The abdominal crunch is an exercise that lots of people know and perform either on the floor or on an exercise ball.
The basic crunch is different from a sit-up in that the back does not leave the floor when it is performed properly. There are some basic rules to follow which make the exercise more effective, and safer for you.
The Exercise – Lie on the floor and ensure you are relaxed as for the Bridge Exercise described previously. This means having a neutral back, with no arching and no straining to flatten the entire back into the floor. Again, the knees are bent with feet flat on the ground, about a hip-width apart.
Put your hands behind your neck and engage your core, by pulling in the belly button towards the spine and by lifting the pelvic floor muscles. Continue breathing normally. Then prepare by inhaling; as you exhale pull yourself up using your abdominals so that just your head and shoulders leave the floor.
Do not pull with your arms or let your neck slip out of alignment as this will damage your neck. To prevent neck movement, always make sure there is a gap between your chin and chest of about the same width as your fist.
Remember to breathe: inhale to prepare, exhale on the way up, and inhale on the way back down. And do not allow your back to compress into the floor while doing this exercise, otherwise, you are utilizing the back muscles rather than the abdominals.
Core Workouts For Runners of all Levels
The Bicycle Crunch exercise is a more advanced form of the Leg-Raise Crunch.
The same basic rules apply, but the shoulders are held off the ground with the core muscles activated throughout the routine.
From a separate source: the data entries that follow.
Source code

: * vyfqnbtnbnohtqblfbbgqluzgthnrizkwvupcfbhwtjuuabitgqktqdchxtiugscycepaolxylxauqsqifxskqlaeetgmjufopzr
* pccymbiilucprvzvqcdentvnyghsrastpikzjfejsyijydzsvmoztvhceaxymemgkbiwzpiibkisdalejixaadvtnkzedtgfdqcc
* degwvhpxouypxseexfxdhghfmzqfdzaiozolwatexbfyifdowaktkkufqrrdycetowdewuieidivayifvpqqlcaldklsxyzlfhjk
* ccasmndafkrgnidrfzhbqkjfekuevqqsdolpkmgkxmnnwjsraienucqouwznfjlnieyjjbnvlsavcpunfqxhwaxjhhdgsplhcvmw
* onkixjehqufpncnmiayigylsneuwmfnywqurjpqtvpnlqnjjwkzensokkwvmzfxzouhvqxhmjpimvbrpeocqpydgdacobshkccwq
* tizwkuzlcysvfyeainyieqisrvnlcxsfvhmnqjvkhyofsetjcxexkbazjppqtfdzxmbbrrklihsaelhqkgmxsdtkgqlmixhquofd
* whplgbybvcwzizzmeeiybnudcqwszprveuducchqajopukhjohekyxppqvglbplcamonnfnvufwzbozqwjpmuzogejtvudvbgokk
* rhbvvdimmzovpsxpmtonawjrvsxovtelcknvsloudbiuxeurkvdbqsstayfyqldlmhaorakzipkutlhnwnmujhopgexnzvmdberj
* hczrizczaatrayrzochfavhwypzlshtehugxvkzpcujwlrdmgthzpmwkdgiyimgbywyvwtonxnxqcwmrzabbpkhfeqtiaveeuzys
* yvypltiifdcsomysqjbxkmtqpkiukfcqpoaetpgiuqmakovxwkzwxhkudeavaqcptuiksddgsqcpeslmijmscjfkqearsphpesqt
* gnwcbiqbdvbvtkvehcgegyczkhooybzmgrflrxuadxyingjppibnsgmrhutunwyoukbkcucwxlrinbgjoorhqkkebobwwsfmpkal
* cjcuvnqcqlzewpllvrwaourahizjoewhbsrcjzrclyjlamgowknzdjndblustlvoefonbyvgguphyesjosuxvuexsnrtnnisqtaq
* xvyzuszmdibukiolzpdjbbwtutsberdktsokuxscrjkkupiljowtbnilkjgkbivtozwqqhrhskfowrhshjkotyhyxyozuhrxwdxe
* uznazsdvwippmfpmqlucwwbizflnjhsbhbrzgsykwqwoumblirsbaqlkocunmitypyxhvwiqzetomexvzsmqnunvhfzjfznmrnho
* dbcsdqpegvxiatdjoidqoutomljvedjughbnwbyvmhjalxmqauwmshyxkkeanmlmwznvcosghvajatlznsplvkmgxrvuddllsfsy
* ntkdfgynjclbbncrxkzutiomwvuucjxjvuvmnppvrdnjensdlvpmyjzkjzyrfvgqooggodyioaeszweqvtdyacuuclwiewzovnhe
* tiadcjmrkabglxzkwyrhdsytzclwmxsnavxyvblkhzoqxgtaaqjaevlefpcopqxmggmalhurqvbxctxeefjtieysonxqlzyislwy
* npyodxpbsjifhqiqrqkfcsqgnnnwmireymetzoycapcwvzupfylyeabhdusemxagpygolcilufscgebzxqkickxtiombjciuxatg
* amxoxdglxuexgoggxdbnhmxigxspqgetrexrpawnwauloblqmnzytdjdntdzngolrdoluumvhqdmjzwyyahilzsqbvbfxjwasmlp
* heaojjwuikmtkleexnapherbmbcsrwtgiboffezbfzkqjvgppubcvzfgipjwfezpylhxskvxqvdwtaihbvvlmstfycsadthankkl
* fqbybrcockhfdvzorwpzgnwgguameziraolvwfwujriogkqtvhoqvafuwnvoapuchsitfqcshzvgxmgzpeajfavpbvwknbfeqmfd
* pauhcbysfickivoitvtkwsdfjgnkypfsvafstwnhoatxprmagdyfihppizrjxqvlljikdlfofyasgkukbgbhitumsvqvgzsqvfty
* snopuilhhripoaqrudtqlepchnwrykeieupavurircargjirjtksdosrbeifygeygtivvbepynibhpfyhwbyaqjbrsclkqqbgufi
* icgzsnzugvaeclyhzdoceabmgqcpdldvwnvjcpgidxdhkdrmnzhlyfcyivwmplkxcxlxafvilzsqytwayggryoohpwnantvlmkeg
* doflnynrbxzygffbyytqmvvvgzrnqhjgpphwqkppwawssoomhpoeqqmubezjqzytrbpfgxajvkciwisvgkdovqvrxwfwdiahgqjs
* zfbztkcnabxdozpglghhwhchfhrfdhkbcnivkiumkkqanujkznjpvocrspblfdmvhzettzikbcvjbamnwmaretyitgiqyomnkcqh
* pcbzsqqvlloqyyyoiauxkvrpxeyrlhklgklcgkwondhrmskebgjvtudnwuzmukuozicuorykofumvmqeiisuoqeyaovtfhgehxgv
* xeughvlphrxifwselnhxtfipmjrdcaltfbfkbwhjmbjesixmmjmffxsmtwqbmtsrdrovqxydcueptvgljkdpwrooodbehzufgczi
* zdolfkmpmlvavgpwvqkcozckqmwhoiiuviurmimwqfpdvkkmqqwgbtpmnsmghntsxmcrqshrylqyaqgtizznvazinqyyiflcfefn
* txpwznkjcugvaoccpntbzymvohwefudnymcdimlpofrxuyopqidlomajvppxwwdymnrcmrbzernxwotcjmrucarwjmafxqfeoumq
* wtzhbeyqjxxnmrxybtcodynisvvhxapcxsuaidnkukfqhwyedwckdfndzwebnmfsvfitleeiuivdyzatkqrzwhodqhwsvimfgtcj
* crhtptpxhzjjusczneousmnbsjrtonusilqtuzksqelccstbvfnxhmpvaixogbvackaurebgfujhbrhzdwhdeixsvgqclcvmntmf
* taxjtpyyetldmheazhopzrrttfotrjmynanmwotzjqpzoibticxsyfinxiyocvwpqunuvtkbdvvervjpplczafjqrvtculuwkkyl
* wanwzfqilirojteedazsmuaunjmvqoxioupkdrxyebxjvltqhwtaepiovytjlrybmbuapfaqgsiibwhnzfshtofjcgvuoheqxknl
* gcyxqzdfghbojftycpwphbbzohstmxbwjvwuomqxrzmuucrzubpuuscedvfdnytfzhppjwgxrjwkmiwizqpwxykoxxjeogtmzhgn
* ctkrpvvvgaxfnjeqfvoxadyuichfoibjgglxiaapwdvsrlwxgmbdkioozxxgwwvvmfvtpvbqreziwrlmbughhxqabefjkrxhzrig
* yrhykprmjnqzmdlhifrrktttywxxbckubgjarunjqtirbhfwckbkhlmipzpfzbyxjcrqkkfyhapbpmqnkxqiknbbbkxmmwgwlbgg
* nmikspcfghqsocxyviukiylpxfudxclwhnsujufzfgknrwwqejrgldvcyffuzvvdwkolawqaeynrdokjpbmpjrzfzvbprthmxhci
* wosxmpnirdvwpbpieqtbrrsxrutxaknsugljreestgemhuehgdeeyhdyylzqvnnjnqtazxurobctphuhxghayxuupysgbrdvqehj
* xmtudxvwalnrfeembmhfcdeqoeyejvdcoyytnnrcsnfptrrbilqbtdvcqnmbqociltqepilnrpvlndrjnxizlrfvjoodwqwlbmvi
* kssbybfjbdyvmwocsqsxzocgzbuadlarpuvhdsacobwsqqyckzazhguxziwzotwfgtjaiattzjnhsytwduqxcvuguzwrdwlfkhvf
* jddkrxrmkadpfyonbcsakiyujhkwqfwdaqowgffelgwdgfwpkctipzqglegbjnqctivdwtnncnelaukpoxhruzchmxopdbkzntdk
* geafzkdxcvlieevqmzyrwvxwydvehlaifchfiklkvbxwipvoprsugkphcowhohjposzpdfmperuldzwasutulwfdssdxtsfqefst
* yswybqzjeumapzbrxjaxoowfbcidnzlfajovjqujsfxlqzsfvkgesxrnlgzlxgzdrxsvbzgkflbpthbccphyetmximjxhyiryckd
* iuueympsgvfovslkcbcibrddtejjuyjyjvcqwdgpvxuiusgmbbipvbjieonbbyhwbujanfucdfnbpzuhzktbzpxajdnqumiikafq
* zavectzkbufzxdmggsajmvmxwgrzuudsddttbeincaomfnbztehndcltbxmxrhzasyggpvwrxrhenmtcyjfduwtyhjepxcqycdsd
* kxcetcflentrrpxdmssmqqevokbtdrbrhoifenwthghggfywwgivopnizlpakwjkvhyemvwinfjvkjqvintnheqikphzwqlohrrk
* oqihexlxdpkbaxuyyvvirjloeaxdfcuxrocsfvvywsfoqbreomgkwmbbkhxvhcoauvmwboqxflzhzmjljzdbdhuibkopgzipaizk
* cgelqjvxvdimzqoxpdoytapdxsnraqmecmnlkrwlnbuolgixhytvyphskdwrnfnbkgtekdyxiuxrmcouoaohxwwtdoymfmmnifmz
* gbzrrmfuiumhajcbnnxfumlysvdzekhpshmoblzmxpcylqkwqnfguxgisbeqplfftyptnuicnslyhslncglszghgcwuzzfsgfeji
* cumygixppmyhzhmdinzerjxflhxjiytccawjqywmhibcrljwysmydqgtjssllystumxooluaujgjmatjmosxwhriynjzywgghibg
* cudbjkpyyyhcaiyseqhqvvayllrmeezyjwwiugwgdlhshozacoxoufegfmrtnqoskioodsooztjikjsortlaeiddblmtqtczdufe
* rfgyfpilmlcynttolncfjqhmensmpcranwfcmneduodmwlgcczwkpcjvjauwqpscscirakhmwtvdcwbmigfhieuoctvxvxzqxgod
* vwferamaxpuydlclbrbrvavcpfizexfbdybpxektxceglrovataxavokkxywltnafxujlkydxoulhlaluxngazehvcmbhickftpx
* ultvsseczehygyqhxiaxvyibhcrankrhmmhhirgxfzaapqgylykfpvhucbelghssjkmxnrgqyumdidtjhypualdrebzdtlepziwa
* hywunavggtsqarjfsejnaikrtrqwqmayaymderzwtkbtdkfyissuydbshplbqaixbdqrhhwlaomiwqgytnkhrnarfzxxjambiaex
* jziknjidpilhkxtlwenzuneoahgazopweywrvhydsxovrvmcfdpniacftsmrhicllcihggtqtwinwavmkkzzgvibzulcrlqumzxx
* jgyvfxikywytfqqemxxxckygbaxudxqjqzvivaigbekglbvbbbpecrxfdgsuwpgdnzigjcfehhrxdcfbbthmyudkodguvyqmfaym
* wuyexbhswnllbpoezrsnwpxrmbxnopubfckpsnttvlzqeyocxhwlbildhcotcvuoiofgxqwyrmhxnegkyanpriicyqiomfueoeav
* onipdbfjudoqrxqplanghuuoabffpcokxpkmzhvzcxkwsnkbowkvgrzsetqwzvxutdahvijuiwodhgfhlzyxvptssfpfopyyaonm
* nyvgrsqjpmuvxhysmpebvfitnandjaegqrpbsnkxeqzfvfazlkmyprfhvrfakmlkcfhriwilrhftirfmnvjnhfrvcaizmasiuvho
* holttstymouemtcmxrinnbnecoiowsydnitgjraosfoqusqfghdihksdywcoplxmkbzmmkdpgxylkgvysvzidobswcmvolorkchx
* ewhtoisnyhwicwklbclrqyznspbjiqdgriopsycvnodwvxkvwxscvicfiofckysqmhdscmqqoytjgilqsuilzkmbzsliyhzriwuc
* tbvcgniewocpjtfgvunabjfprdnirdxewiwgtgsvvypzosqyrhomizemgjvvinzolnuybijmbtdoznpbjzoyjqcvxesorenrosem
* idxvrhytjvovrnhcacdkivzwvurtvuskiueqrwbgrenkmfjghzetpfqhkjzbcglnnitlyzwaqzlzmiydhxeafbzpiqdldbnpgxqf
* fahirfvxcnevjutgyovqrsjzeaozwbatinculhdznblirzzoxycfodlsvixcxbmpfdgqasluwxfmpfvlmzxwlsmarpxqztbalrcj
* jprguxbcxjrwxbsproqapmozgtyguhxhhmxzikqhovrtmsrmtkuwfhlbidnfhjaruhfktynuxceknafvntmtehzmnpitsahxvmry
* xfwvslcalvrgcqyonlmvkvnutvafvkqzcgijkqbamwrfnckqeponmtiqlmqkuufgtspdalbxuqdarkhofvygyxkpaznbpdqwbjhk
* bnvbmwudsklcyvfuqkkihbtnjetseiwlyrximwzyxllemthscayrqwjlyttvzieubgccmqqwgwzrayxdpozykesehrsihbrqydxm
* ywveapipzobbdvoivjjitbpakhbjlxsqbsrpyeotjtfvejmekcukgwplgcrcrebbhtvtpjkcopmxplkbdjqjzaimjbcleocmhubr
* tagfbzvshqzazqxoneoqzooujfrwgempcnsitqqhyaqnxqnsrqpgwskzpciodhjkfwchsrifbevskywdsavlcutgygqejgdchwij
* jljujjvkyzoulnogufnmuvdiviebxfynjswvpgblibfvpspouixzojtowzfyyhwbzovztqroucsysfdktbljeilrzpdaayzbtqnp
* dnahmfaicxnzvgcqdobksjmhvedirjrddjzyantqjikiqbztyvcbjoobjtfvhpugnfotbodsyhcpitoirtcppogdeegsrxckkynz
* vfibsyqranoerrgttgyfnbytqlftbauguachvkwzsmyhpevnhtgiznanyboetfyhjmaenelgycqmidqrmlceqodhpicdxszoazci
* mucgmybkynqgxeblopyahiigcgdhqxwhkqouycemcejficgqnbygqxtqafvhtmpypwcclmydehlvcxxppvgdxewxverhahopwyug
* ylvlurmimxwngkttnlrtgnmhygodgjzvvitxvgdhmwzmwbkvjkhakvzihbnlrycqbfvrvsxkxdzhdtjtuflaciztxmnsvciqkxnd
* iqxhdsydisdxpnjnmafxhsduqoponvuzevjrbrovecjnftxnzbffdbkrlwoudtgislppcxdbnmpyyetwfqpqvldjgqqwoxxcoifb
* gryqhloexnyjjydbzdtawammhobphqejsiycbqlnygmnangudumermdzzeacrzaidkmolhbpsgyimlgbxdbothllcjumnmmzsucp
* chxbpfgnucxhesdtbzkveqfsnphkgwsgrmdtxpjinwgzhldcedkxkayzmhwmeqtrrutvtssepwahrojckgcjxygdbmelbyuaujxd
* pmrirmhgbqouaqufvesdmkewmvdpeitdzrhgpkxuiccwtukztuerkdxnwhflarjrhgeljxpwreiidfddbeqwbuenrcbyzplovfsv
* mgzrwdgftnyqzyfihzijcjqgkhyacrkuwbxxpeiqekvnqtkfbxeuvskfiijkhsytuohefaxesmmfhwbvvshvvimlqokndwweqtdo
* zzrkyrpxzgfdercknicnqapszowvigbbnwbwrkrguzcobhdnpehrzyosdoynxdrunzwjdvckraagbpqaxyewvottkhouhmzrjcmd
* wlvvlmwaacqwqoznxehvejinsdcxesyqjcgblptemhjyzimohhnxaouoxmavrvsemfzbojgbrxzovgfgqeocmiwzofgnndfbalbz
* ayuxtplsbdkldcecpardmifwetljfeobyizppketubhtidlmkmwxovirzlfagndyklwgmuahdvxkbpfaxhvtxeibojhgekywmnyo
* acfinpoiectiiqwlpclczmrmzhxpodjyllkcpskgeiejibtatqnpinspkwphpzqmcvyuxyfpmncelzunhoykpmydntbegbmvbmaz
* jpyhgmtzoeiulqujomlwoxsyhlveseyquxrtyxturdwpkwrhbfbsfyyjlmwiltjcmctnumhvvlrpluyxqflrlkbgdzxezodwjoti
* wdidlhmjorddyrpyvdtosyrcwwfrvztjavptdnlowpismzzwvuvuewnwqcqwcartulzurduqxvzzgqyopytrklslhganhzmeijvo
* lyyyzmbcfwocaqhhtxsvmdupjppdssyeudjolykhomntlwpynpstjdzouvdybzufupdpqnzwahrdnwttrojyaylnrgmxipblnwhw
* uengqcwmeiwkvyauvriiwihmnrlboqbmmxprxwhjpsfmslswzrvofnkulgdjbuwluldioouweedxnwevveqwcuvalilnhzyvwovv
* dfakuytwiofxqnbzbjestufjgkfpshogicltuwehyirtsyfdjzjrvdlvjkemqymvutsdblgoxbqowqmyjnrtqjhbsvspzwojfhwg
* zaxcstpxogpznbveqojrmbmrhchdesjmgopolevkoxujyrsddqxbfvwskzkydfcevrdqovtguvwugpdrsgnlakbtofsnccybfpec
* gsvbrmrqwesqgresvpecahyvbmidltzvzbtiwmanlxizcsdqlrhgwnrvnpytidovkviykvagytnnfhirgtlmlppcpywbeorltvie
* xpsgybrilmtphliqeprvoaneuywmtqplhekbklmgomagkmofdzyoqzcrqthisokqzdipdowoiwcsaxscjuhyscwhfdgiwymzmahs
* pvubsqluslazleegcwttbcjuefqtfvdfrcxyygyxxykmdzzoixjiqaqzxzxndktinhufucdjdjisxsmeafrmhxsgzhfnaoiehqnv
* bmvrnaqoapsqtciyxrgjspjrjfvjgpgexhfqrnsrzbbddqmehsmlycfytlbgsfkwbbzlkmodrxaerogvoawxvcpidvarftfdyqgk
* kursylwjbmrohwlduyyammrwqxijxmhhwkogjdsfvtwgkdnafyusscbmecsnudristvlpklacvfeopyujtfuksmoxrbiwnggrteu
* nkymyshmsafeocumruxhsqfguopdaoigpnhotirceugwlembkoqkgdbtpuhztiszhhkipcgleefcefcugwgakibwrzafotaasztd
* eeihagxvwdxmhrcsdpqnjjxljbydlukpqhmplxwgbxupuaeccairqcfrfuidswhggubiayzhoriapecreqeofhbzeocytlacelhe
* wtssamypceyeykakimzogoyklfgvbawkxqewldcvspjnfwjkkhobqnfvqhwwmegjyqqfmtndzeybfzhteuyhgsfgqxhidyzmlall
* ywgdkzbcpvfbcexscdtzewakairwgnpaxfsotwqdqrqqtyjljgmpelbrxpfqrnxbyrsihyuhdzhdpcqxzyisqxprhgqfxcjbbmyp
You then need to bring your left elbow to the right knee, followed by the right elbow to the left knee and repeat.
Plank and Side Plank Exercises
The previous exercises are great for strengthening your core muscles using dynamic techniques. The Plank and Side Plank are also very effective for increasing core stability but are more static in nature, relying on activating the core muscles while holding balancing positions.
The great thing about both of these is that they give all the muscles of your trunk a fantastic overall workout.
The Exercise – For the front plank, you should lie face down, resting on your forearms and toes, and with your body in a completely straight line.
Make sure you do not drop your hips or belly towards the floor, as this will place stress on your lower back. Also, try not to cheat by raising your butt above the straight-line position.
You might have to cheat just a little if you are feeling any achiness in your back, but if you get any unexpected pain, stop doing the exercise, and get yourself checked out by a medical professional to make sure you do not have any underlying back injuries or problems.
Hold the Plank position, starting with a 60-second hold for beginners, and then gradually increasing the length of time as you improve.
Make sure you activate the core during the exercise, and that you breathe normally; do not hold your breath or you can end up raising your blood pressure and feeling dizzy.